▶ **INSTRUCTIONS FOR THE TASK**
Report only how many lines below include "Some".

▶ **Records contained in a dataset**
- - -

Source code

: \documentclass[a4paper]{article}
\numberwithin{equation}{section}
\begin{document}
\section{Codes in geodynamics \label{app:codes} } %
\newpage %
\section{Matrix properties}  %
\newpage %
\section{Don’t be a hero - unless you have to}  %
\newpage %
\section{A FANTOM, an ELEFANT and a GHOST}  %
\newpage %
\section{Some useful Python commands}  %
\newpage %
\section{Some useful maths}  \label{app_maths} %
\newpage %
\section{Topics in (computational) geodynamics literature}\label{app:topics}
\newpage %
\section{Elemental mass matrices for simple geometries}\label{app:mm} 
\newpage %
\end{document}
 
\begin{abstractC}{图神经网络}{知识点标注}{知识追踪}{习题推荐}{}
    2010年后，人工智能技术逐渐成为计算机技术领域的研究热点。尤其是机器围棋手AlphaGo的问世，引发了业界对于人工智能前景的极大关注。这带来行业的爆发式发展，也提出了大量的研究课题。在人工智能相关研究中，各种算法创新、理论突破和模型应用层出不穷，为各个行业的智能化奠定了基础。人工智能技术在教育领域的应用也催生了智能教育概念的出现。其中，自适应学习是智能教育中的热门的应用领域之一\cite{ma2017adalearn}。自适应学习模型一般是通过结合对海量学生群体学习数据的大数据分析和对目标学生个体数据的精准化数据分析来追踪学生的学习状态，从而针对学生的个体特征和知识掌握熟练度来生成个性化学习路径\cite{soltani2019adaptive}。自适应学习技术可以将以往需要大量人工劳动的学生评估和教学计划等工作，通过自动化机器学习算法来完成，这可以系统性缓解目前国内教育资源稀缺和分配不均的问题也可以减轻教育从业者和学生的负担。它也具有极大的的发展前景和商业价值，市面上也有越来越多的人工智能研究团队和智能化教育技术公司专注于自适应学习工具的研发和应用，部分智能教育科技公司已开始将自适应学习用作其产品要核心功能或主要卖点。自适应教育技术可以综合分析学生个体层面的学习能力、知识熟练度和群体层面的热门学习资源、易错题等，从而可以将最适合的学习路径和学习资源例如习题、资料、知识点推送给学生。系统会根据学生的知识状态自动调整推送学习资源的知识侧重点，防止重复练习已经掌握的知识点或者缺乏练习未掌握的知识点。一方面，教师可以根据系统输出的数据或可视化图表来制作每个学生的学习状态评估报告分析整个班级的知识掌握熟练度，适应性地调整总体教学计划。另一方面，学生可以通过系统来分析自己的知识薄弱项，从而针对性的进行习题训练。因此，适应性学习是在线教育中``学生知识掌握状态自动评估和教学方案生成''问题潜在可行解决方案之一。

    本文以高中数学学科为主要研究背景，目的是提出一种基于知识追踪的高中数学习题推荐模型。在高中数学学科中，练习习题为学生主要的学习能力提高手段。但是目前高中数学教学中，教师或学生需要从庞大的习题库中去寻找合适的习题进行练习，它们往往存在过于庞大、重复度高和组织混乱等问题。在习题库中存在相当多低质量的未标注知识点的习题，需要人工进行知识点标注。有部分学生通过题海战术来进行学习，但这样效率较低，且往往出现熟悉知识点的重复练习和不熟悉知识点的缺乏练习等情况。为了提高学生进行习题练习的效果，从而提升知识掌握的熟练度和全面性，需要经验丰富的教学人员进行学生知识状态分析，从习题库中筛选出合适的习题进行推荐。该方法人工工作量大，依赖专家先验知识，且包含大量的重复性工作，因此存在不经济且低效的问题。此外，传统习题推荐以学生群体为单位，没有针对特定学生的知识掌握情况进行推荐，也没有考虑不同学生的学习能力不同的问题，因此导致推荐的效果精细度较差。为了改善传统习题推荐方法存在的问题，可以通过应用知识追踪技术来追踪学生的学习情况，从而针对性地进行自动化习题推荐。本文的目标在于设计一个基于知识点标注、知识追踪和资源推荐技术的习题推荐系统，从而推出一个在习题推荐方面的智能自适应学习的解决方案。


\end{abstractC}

- - -

▶ **RESPONSE TO THE TASK**
2